:: Data in this exercise ::
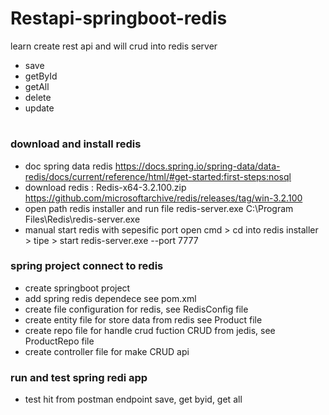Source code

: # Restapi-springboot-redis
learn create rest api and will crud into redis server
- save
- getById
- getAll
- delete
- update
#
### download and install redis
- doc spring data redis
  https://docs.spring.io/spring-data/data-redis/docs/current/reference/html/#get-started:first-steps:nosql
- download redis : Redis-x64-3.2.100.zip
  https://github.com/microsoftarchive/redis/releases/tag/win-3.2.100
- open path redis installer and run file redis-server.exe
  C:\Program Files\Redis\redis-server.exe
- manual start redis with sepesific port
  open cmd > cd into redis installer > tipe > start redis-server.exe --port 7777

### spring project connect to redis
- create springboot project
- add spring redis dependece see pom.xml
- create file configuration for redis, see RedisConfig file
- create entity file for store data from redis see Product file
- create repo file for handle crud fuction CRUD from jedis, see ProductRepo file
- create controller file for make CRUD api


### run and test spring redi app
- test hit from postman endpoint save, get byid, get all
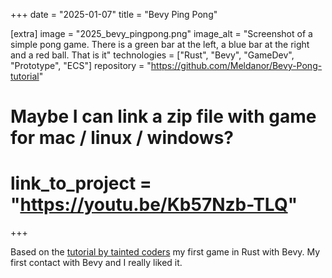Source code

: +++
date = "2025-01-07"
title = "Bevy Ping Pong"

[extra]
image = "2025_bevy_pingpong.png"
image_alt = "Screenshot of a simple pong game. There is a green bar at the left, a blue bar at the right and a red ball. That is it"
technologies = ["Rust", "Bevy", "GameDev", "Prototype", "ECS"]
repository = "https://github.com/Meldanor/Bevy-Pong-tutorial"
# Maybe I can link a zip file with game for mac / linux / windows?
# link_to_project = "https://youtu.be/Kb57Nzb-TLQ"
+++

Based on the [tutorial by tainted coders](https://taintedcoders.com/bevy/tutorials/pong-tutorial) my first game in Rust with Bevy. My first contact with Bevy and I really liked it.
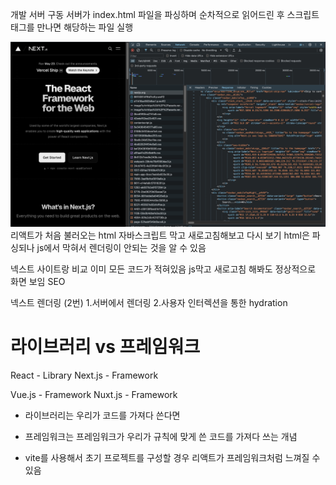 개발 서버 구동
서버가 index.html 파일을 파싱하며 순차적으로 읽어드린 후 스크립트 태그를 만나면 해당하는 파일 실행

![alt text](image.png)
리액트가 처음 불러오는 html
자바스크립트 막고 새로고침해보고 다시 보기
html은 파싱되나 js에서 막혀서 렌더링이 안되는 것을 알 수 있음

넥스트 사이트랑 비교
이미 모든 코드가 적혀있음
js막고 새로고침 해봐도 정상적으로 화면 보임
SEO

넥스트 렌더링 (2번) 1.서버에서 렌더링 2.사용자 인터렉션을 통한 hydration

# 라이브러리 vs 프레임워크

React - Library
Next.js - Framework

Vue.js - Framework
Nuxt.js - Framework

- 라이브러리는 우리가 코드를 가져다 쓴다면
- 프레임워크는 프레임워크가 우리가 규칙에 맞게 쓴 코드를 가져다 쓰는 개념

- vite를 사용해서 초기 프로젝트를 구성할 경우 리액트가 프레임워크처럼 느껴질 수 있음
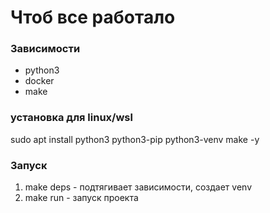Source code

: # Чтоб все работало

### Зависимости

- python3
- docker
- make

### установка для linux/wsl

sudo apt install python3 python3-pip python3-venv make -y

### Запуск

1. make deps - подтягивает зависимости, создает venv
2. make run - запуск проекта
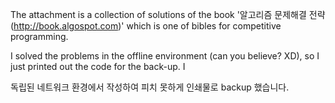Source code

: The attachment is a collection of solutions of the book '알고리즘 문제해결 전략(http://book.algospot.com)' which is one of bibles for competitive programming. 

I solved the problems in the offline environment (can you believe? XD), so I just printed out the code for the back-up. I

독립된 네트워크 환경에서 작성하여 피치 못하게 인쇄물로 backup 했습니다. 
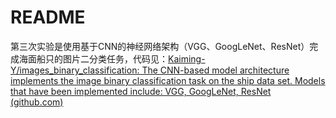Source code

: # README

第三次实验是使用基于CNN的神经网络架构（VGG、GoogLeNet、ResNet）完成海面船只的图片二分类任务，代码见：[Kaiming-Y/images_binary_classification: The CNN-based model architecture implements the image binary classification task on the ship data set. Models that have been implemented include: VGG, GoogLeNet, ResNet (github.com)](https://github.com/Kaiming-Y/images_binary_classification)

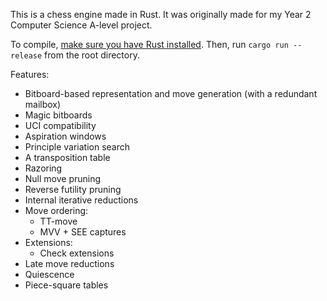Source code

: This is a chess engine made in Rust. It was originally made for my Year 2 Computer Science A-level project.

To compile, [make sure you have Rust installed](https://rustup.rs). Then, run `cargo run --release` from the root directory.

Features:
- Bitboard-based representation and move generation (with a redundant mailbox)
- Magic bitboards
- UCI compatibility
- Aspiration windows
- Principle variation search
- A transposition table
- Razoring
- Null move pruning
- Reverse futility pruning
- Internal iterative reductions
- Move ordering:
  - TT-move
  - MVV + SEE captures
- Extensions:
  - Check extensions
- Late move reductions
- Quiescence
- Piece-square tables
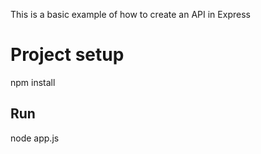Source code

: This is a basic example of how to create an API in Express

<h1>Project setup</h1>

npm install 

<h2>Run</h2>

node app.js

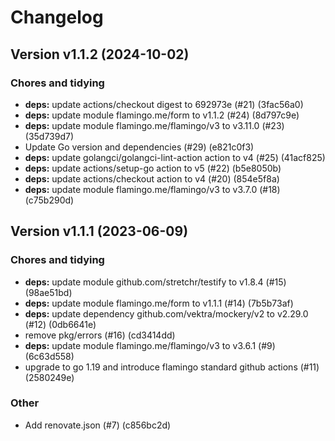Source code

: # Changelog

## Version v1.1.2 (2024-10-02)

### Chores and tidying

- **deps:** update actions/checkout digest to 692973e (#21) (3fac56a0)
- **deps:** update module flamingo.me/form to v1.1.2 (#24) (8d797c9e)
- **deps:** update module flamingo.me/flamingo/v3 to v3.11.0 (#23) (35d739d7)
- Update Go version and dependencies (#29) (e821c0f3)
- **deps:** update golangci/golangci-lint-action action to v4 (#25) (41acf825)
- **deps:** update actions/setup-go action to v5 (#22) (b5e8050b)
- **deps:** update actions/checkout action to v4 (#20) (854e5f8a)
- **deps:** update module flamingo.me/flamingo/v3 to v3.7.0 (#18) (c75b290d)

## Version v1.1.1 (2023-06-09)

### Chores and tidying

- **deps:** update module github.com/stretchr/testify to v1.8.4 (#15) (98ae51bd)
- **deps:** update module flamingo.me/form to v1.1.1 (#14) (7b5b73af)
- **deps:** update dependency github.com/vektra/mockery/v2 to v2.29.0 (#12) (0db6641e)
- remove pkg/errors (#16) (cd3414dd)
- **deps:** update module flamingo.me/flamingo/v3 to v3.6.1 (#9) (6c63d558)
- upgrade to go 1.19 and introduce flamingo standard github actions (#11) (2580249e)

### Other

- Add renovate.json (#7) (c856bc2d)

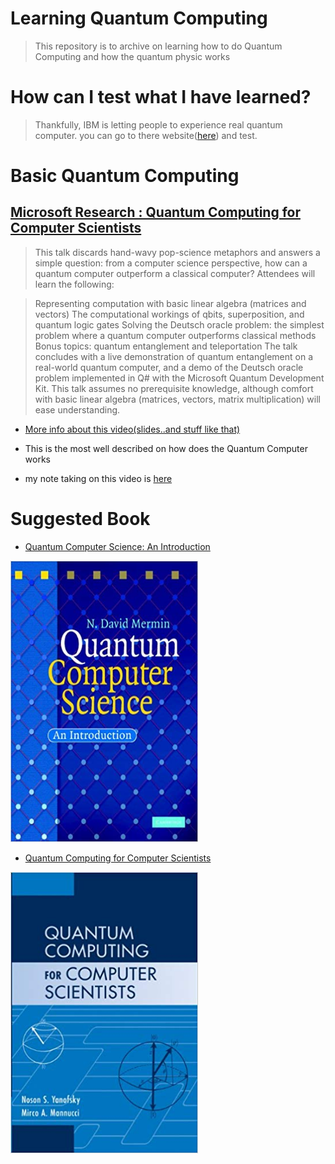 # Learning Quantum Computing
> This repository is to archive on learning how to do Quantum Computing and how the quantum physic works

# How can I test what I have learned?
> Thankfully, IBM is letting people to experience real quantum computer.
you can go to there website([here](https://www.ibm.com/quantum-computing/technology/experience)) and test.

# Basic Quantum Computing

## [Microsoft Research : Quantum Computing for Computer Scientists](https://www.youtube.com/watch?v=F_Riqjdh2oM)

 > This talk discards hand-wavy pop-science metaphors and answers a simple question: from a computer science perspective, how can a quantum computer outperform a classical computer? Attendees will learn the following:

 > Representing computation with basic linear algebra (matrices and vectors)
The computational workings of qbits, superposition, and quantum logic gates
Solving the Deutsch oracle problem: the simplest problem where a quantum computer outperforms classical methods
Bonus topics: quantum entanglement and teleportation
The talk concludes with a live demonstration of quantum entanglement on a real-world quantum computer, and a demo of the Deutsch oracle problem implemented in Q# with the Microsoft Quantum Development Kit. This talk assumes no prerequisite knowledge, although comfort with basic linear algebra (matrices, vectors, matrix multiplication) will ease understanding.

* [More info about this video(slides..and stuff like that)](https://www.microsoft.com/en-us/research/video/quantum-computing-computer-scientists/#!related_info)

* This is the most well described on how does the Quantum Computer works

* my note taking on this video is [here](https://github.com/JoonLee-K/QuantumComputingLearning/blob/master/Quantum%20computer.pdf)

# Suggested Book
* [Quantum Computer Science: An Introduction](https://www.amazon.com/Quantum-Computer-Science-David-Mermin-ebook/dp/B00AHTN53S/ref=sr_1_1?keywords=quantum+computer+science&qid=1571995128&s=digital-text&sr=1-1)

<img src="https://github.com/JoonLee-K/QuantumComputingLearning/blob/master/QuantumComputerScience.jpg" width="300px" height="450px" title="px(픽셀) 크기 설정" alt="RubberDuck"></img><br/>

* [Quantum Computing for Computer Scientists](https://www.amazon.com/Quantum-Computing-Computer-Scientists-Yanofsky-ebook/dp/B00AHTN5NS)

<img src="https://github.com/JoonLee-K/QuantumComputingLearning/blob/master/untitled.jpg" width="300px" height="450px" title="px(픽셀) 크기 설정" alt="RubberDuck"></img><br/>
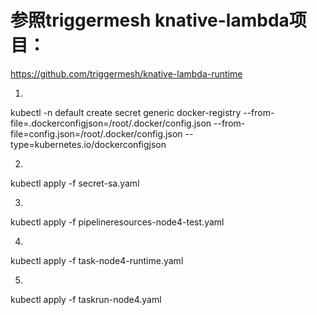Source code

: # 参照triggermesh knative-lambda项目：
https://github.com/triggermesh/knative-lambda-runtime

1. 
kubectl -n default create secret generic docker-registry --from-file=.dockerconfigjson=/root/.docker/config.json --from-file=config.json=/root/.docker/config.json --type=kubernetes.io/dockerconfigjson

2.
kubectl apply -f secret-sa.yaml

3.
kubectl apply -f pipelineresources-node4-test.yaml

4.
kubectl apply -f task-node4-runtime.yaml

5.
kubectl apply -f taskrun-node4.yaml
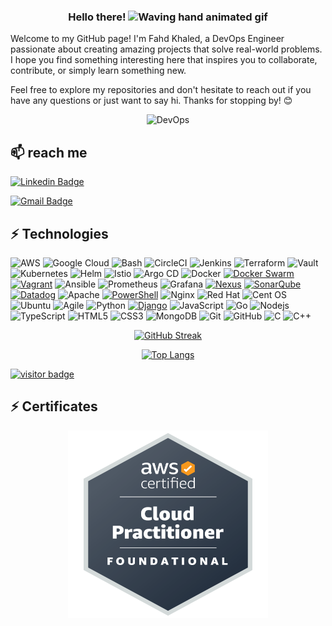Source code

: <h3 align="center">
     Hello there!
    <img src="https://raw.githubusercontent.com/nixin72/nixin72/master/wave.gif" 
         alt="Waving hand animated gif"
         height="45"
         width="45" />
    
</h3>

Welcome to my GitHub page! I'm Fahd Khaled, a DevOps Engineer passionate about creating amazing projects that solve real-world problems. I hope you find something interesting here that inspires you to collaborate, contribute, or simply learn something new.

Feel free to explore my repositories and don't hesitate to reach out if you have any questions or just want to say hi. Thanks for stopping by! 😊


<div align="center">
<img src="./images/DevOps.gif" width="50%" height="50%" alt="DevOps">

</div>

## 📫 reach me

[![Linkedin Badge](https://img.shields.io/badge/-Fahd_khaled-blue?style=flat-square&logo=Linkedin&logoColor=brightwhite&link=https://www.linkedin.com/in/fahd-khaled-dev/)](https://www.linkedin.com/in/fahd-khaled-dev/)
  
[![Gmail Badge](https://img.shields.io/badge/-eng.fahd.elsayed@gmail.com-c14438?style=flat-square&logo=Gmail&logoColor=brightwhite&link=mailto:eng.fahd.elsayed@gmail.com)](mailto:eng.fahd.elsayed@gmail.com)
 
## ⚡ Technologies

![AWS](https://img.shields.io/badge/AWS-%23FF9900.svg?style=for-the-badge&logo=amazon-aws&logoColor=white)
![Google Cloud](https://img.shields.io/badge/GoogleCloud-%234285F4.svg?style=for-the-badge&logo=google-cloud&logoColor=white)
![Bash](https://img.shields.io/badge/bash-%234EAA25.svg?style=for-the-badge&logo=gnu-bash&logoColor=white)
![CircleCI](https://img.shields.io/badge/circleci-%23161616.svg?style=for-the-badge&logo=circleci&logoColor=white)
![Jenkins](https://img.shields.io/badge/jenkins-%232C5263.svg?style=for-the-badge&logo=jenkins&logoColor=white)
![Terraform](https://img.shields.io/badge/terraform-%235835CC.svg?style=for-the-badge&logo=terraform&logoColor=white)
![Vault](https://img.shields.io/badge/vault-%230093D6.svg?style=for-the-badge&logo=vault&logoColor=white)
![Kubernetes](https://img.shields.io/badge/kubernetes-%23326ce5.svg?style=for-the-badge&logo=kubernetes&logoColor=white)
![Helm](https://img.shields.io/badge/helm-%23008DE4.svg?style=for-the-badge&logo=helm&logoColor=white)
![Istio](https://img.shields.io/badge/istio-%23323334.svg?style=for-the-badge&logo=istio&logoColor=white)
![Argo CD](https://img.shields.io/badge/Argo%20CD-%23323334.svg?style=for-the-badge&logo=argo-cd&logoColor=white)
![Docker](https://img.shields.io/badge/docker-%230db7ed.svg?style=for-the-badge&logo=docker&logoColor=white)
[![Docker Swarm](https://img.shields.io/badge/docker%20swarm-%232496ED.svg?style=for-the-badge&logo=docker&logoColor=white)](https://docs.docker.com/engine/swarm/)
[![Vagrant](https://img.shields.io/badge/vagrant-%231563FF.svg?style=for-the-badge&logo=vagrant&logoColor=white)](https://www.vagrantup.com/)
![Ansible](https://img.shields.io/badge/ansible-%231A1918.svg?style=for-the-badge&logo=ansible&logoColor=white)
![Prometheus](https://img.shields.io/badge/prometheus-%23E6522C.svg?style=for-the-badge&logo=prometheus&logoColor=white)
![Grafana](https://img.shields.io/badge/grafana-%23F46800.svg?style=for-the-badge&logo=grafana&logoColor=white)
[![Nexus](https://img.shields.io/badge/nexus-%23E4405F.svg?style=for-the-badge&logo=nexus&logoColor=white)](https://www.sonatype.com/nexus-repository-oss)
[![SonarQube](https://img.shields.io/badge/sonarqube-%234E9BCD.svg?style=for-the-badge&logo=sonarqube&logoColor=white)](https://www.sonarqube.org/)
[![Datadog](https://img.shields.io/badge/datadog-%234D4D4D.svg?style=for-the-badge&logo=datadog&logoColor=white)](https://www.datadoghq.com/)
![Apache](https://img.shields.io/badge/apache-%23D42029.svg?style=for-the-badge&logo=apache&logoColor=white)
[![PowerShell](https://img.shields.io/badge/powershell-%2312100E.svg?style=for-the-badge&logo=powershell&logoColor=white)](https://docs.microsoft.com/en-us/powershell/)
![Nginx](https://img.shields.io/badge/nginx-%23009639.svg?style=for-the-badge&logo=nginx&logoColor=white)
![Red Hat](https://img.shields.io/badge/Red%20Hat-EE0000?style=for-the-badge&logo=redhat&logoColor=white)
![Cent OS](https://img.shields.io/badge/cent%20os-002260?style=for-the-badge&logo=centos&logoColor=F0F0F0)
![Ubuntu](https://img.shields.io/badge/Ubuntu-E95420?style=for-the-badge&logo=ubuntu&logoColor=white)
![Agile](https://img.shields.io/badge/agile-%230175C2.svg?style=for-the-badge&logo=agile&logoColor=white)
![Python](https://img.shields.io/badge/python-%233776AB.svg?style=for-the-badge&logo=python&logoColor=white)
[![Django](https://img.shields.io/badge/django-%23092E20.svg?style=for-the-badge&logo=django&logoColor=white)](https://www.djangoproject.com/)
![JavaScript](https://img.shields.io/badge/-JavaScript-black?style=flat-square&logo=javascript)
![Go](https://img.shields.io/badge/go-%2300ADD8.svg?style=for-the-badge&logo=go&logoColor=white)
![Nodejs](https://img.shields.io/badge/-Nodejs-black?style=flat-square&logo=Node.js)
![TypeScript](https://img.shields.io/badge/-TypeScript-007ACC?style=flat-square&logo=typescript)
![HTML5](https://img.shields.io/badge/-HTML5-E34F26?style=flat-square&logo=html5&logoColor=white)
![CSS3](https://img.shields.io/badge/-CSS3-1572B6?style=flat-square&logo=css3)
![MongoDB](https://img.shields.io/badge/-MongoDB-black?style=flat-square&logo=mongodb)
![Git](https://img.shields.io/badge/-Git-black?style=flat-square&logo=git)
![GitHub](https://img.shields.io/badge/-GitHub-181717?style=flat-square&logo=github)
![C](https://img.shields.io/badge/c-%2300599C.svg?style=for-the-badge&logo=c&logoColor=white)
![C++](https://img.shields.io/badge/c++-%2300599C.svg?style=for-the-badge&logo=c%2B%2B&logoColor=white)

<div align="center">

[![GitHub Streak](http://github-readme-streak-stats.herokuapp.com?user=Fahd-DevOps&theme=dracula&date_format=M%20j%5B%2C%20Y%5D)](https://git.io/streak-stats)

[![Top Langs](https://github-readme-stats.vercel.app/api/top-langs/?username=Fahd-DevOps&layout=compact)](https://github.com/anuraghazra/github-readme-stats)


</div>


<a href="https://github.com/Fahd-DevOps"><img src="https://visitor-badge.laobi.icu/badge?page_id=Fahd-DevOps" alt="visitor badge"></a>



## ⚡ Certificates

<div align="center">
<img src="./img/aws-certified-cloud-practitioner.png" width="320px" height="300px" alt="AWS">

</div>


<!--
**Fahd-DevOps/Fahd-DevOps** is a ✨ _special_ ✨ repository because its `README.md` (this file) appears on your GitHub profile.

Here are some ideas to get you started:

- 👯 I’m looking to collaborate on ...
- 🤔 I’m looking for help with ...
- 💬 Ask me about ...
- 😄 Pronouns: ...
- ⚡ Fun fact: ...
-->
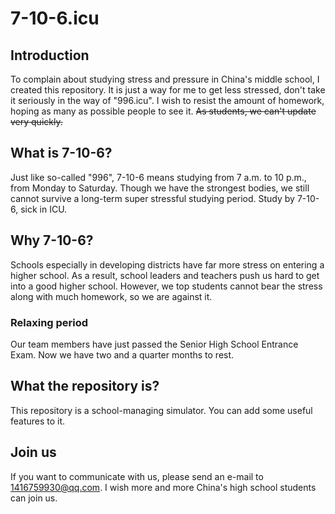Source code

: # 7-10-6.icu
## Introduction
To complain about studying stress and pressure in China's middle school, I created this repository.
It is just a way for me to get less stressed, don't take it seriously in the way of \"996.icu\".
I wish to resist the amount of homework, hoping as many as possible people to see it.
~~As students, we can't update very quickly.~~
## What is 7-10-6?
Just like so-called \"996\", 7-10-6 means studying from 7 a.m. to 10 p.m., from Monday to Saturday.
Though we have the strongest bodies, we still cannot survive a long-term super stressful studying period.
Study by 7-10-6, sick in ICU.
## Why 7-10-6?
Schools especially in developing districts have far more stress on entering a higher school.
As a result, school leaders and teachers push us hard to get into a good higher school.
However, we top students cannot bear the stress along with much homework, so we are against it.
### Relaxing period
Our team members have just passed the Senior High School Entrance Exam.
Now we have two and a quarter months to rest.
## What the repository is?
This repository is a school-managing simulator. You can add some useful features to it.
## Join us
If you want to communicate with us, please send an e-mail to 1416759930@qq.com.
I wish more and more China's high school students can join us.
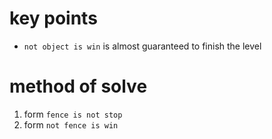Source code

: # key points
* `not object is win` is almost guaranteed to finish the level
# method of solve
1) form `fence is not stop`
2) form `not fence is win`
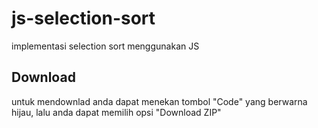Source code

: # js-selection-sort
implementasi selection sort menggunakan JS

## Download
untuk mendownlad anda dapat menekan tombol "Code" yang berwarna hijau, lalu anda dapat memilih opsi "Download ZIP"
:::
## [Task to complete]
Reproduce the lines above starting at the one with "독립된 네트워크 환경에서 작성하여 피치 못하게 인쇄물로 backup 했습니다." and ending at the one with "- MVV + SEE captures", both included, exactly and with no pictures.

## [Output]
독립된 네트워크 환경에서 작성하여 피치 못하게 인쇄물로 backup 했습니다. 
Source code

: # README

第三次实验是使用基于CNN的神经网络架构（VGG、GoogLeNet、ResNet）完成海面船只的图片二分类任务，代码见：[Kaiming-Y/images_binary_classification: The CNN-based model architecture implements the image binary classification task on the ship data set. Models that have been implemented include: VGG, GoogLeNet, ResNet (github.com)](https://github.com/Kaiming-Y/images_binary_classification)

Source code

: This is a chess engine made in Rust. It was originally made for my Year 2 Computer Science A-level project.

To compile, [make sure you have Rust installed](https://rustup.rs). Then, run `cargo run --release` from the root directory.

Features:
- Bitboard-based representation and move generation (with a redundant mailbox)
- Magic bitboards
- UCI compatibility
- Aspiration windows
- Principle variation search
- A transposition table
- Razoring
- Null move pruning
- Reverse futility pruning
- Internal iterative reductions
- Move ordering:
  - TT-move
  - MVV + SEE captures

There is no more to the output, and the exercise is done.